Race, Ethnicity, Class and Protected Bike Lanes

Building Equity

In partnership between PeopleForBikes and the Alliance for Biking & Walking, Building Equity: Race, Ethnicity, Class and Protected Bike Lanes is a 36-page "idea book for fairer cities," and it has three main ingredients:

  • Profiles of 10 very different people of color from around the country who are, for diverse reasons, advocating for protected bike lanes in their communities.
  • Data-rich explorations of the role protected bike lanes have played in advancing equity in Colombia, Denmark and China.
  • A collection of statistics, new and old, about the intersections of race, ethnicity, income and bike infrastructure, including some from a major new statistically valid survey of U.S. biking habits.

We were guided in this project by a review committee of eight transportation equity experts from around the country who work in city government, transportation consulting, advocacy and academia.
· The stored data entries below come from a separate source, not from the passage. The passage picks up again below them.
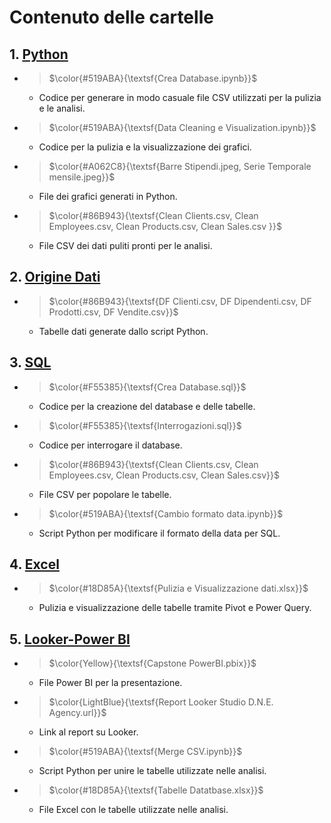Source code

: # Contenuto delle cartelle

## 1. [Python](https://github.com/Frama91/Portfolio/tree/main/Epicode/Python 'Vai alla cartella')
   
   - > $\color{#519ABA}{\textsf{Crea Database.ipynb}}$
      - Codice per generare in modo casuale file CSV utilizzati per la pulizia e le analisi.
   - > $\color{#519ABA}{\textsf{Data Cleaning e Visualization.ipynb}}$  
      - Codice per la pulizia e la visualizzazione dei grafici.
   - > $\color{#A062C8}{\textsf{Barre Stipendi.jpeg, Serie Temporale mensile.jpeg}}$
      - File dei grafici generati in Python.
   - > $\color{#86B943}{\textsf{Clean Clients.csv, Clean Employees.csv, Clean Products.csv, Clean Sales.csv }}$
      - File CSV dei dati puliti pronti per le analisi.

## 2. [Origine Dati](https://github.com/Frama91/Portfolio/tree/main/Epicode/Origine%20Dati 'Vai alla cartella')
   - > $\color{#86B943}{\textsf{DF Clienti.csv, DF Dipendenti.csv, DF Prodotti.csv, DF Vendite.csv}}$
      - Tabelle dati generate dallo script Python.

## 3. [SQL](https://github.com/Frama91/Portfolio/tree/main/Epicode/SQL "Vai alla cartella")
   - > $\color{#F55385}{\textsf{Crea Database.sql}}$
      - Codice per la creazione del database e delle tabelle.
   - > $\color{#F55385}{\textsf{Interrogazioni.sql}}$
      - Codice per interrogare il database.
   - > $\color{#86B943}{\textsf{Clean Clients.csv, Clean Employees.csv, Clean Products.csv, Clean Sales.csv}}$
      - File CSV per popolare le tabelle.
   - > $\color{#519ABA}{\textsf{Cambio formato data.ipynb}}$  
      - Script Python per modificare il formato della data per SQL.

## 4. [Excel](https://github.com/Frama91/Portfolio/tree/main/Epicode/Excel "Vai alla cartella")
   - > $\color{#18D85A}{\textsf{Pulizia e Visualizzazione dati.xlsx}}$ 
      - Pulizia e visualizzazione delle tabelle tramite Pivot e Power Query.

## 5. [Looker-Power BI](https://github.com/Frama91/Portfolio/tree/main/Epicode/Looker-Power%20BI "Vai alla cartella")
   - > $\color{Yellow}{\textsf{Capstone PowerBI.pbix}}$ 
      - File Power BI per la presentazione.
   - > $\color{LightBlue}{\textsf{Report Looker Studio D.N.E. Agency.url}}$ 
      - Link al report su Looker.
   - > $\color{#519ABA}{\textsf{Merge CSV.ipynb}}$ 
      - Script Python per unire le tabelle utilizzate nelle analisi.
   - > $\color{#18D85A}{\textsf{Tabelle Datatbase.xlsx}}$
      - File Excel con le tabelle utilizzate nelle analisi.

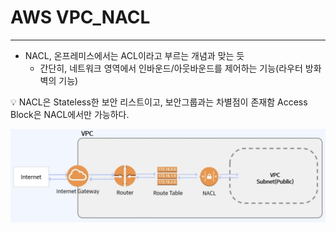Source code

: # AWS VPC_NACL

---

- NACL, 온프레미스에서는 ACL이라고 부르는 개념과 맞는 듯
    - 간단히, 네트워크 영역에서 인바운드/아웃바운드를 제어하는 기능(라우터 방화벽의 기능)

<aside>
💡 NACL은 Stateless한 보안 리스트이고, 보안그룹과는 차별점이 존재함
Access Block은 NACL에서만 가능하다.

</aside>

![스크린샷 2022-08-10 오후 5.35.40.png](AWS%20VPC_NACL%205a8cd1f2f8dd45429b63ec0b2dd44a4c/%25E1%2584%2589%25E1%2585%25B3%25E1%2584%258F%25E1%2585%25B3%25E1%2584%2585%25E1%2585%25B5%25E1%2586%25AB%25E1%2584%2589%25E1%2585%25A3%25E1%2586%25BA_2022-08-10_%25E1%2584%258B%25E1%2585%25A9%25E1%2584%2592%25E1%2585%25AE_5.35.40.png)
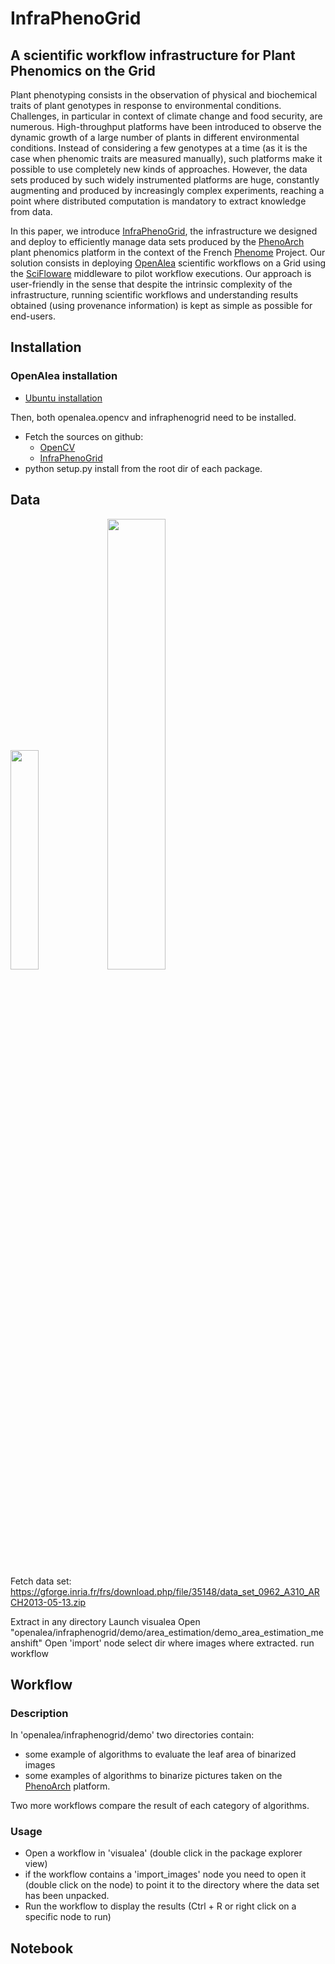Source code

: # InfraPhenoGrid

## A scientific workflow infrastructure for Plant Phenomics on the Grid

Plant phenotyping consists in the observation of physical and biochemical traits of plant genotypes in response to environmental conditions.
Challenges, in particular in context of climate change and food security, are numerous. High-throughput platforms have been introduced
to observe the  dynamic growth of a large number of plants in different environmental
conditions. Instead of considering a few genotypes at a time (as it is the case when phenomic traits are measured manually), such platforms make it possible to use completely new kinds of approaches.
However, the data sets produced by such widely instrumented platforms are huge, constantly augmenting and produced by increasingly complex experiments, reaching a point where distributed computation is mandatory to extract knowledge from data.

In this paper, we introduce [InfraPhenoGrid], the infrastructure we designed and deploy to efficiently manage data sets produced by the
[PhenoArch] plant phenomics platform in the context of the French [Phenome] Project. Our solution consists in deploying [OpenAlea] scientific workflows on a Grid using the [SciFloware] middleware to pilot workflow executions. Our approach is user-friendly
in the sense that despite the intrinsic complexity of the infrastructure,
running scientific workflows and understanding results obtained (using provenance information) is kept as simple as possible for end-users.

[InfraPhenoGrid]: https://github.com/openalea/InfraPhenoGrid
[PhenoArch]: https://www6.montpellier.inra.fr/lepse_eng/M3P/PHENOARCH-platform
[Phenome]: https://www.phenome-fppn.fr/phenome_eng/
[SciFloware]: http://www-sop.inria.fr/members/Didier.Parigot/pmwiki/Scifloware/
[OpenAlea]: http://openalea.gforge.inria.fr
[openCV]: https://github.com/openalea/openalea-opencv.git

## Installation

### OpenAlea installation
- [Ubuntu installation](http://openalea.gforge.inria.fr/dokuwiki/doku.php?id=download:linux)

Then, both openalea.opencv and infraphenogrid need to be installed.
- Fetch the sources on github:
  - [OpenCV]
  - [InfraPhenoGrid]
- python setup.py install from the root dir of each package.

## Data

<img src="./src/openalea/infraphenogrid/share/data/images/side_blob_test_1.png" width="30%"/>
<img src="./src/openalea/infraphenogrid/share/data/images/top_blob_test.png" width="43%"/>

Fetch data set:
https://gforge.inria.fr/frs/download.php/file/35148/data_set_0962_A310_ARCH2013-05-13.zip

Extract in any directory
Launch visualea
Open "openalea/infraphenogrid/demo/area_estimation/demo_area_estimation_meanshift"
Open 'import' node
select dir where images where extracted.
run workflow

## Workflow

### Description

In 'openalea/infraphenogrid/demo' two directories contain:
- some example of algorithms to evaluate the leaf area of binarized images
- some examples of algorithms to binarize pictures taken on the [PhenoArch] platform.

Two more workflows compare the result of each category of algorithms.

### Usage

- Open a workflow in 'visualea' (double click in the package explorer view)
- if the workflow contains a 'import_images' node you need to open it (double click on the node)
to point it to the directory where the data set has been unpacked.
- Run the workflow to display the results (Ctrl + R or right click on a specific node to run)

## Notebook

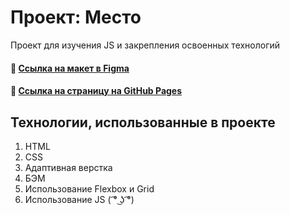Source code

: # Проект: Место
Проект для изучения JS и закрепления освоенных технологий

#### :link: [Ссылка на макет в Figma](https://www.figma.com/file/2cn9N9jSkmxD84oJik7xL7/JavaScript.-Sprint-4?node-id=0%3A1)
#### :link: [Ссылка на страницу на GitHub Pages](https://dmitryzhur.github.io/mesto/index.html)

## Технологии, использованные в проекте
1. HTML
2. CSS
3. Адаптивная верстка
4. БЭМ
5. Использование Flexbox и Grid
6. Использование JS ( ͡° ͜ʖ ͡°)
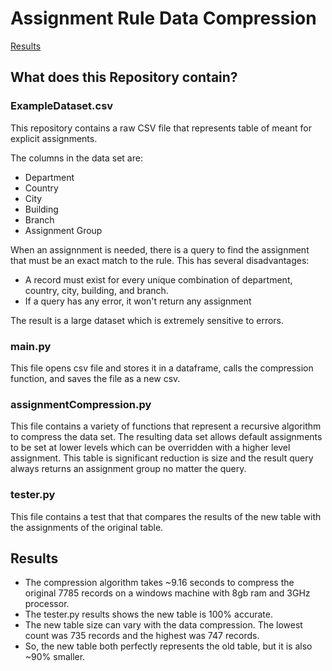 # Assignment Rule Data Compression
[Results](#results)

## What does this Repository contain?
### ExampleDataset.csv
This repository contains a raw CSV file that represents table of meant for explicit assignments. 

The columns in the data set are:
   - Department
   - Country
   - City
   - Building
   - Branch
   - Assignment Group

When an assignnment is needed, there is a query to find the assignment that must be an exact match to the rule. This has several disadvantages: 
 - A record must exist for every unique combination of department, country, city, building, and branch. 
 - If a query has any error, it won't return any assignment

The result is a large dataset which is extremely sensitive to errors. 

### main.py
This file opens csv file and stores it in a dataframe, calls the compression function, and saves the file as a new csv. 

### assignmentCompression.py
This file contains a variety of functions that represent a recursive algorithm to compress the data set. The resulting data set allows default assignments to be set at lower levels which can be overridden with a higher level assignment. This table is significant reduction is size and the result query always returns an assignment group no matter the query.

### tester.py
This file contains a test that that compares the results of the new table with the assignments of the original table. 

## Results
 - The compression algorithm takes ~9.16 seconds to compress the original 7785 records on a windows machine with 8gb ram and 3GHz processor. 
 - The tester.py results shows the new table is 100% accurate. 
 - The new table size can vary with the data compression. The lowest count was 735 records and the highest was 747 records. 
 - So, the new table both perfectly represents the old table, but it is also ~90% smaller.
We were also inspired by, and aimed to keep building on, the groundbreaking work of our friends at the League of American Bicyclists.

We hope this report can be a tool to help people of every stripe advance their thinking about equity, diversity and their connection to urban infrastructure.

In the words of Memphis Mayor A C Wharton, every neighborhood should have protected bike lanes because bicycling is "for everybody, in every neighborhood." But like all urban policies, protected bike lanes can divide us and our cities when done wrong.

Like the city officials who helped inspire this project, we're committed to using these tools in ways that advance equity, social justice and the many other wonderful things that excellent biking can help bring to a city.